» **EXCERPTED DATA**

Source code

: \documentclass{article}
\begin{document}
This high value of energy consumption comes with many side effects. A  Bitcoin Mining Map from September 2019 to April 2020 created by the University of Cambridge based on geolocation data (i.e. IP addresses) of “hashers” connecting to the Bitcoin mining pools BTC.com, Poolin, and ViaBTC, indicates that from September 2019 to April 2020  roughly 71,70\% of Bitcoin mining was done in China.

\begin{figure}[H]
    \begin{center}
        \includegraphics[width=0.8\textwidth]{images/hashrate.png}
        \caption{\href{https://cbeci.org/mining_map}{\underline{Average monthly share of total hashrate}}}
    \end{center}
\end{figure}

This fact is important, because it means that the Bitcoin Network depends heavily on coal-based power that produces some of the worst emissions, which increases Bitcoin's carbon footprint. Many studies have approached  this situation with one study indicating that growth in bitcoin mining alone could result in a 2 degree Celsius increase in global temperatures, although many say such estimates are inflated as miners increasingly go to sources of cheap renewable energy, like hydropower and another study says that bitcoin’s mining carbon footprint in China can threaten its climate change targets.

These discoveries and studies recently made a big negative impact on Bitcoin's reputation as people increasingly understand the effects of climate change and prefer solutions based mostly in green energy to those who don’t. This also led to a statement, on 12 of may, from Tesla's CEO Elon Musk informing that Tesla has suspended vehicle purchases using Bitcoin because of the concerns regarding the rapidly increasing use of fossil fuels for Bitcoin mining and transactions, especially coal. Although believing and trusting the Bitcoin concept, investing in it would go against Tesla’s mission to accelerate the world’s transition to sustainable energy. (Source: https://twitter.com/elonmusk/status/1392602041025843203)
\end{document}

» **TASK OBJECTIVE**
The records above should be repeated exactly. Print them all.

» **RESULT OF THIS TASK**
Source code

: \documentclass{article}
\begin{document}
This high value of energy consumption comes with many side effects. A  Bitcoin Mining Map from September 2019 to April 2020 created by the University of Cambridge based on geolocation data (i.e. IP addresses) of “hashers” connecting to the Bitcoin mining pools BTC.com, Poolin, and ViaBTC, indicates that from September 2019 to April 2020  roughly 71,70\% of Bitcoin mining was done in China.

\begin{figure}[H]
    \begin{center}
        \includegraphics[width=0.8\textwidth]{images/hashrate.png}
        \caption{\href{https://cbeci.org/mining_map}{\underline{Average monthly share of total hashrate}}}
    \end{center}
\end{figure}

This fact is important, because it means that the Bitcoin Network depends heavily on coal-based power that produces some of the worst emissions, which increases Bitcoin's carbon footprint. Many studies have approached  this situation with one study indicating that growth in bitcoin mining alone could result in a 2 degree Celsius increase in global temperatures, although many say such estimates are inflated as miners increasingly go to sources of cheap renewable energy, like hydropower and another study says that bitcoin’s mining carbon footprint in China can threaten its climate change targets.

These discoveries and studies recently made a big negative impact on Bitcoin's reputation as people increasingly understand the effects of climate change and prefer solutions based mostly in green energy to those who don’t. This also led to a statement, on 12 of may, from Tesla's CEO Elon Musk informing that Tesla has suspended vehicle purchases using Bitcoin because of the concerns regarding the rapidly increasing use of fossil fuels for Bitcoin mining and transactions, especially coal. Although believing and trusting the Bitcoin concept, investing in it would go against Tesla’s mission to accelerate the world’s transition to sustainable energy. (Source: https://twitter.com/elonmusk/status/1392602041025843203)
\end{document}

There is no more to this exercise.